When I mention “share of heart” I’m referring to how the consumer feels about your credit union or bank. Not whether or not they use your products or services but rather what images or thoughts come to mind when they think of you. The more positive feelings they have towards you then the more share of heart you have. And if they don’t feel anything about you (positive or negative) then you don’t have a large share of heart.

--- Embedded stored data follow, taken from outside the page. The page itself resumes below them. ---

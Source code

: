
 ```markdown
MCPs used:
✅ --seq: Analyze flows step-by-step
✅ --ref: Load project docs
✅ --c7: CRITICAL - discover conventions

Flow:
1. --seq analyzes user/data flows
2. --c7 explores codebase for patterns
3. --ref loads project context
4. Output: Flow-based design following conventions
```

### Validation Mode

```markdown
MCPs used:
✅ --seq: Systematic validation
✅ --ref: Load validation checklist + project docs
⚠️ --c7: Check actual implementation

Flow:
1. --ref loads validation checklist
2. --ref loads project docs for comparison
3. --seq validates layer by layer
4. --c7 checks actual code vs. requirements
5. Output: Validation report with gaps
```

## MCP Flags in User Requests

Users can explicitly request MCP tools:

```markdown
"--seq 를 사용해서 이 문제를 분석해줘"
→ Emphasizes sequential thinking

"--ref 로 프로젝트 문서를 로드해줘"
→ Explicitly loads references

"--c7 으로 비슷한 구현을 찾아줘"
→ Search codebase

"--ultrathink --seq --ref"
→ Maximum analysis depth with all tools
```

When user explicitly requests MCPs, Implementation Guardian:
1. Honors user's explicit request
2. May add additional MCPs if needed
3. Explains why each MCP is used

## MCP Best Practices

Here are three ways to increase the share of heart someone has with your financial institution:

  • Improve your brand—The best brands going today are the ones that engage consumers emotionally. Think Apple and Amazon. People love those brands. They don’t just have consumers’ wallet, they have consumers’ heart as well. Don’t think a financial institution can illicit positive feelings because banking is boring or a chore? Then think about USAA and how it consistently ranks number one in net promoter score. If you know someone who uses USAA chances are you know someone who loves USAA. Improving your share of wallet will mean improving your brand.
  • Update your marketing—The marketing at most financial institutions focus on particular products’ features. The rate, the term, the function, etc. However, to truly touch consumers’ hearts your marketing should emphasize your products’ benefits. As someone once said, “features tell, benefits sell.” When we conduct marketing audits for our clients it is amazing to see how much of their material is dry, boring and a feature dump. We encourage many clients to make sure their marketing is emotional. Gaining more love for your bank or credit union will mean updating your marketing.
  • Change your training—No matter what you say your brand is and no matter how cool your marketing messages look, it’s your people who have to deliver (or sell) to consumers. So when was the last time you really trained your staff to your brand or trained them on connecting with consumers? Too much training within the financial service industry is focused on basic service skills, product knowledge or operational issues. Rather than offering the usual training material, try doing generational training, brand training or engagement training. Connecting deeper with consumers’ hearts will mean changing your training.

So does all this love really impact the bottom line? Absolutely. While love may be a squishy subject it is also a realistic profit driver. As Ray Davis, former president of Umpqua Bank said in Leading for Growth, “If you’ve been in business for any length of time, you know that your brand is just about the most valuable asset you’ve got.”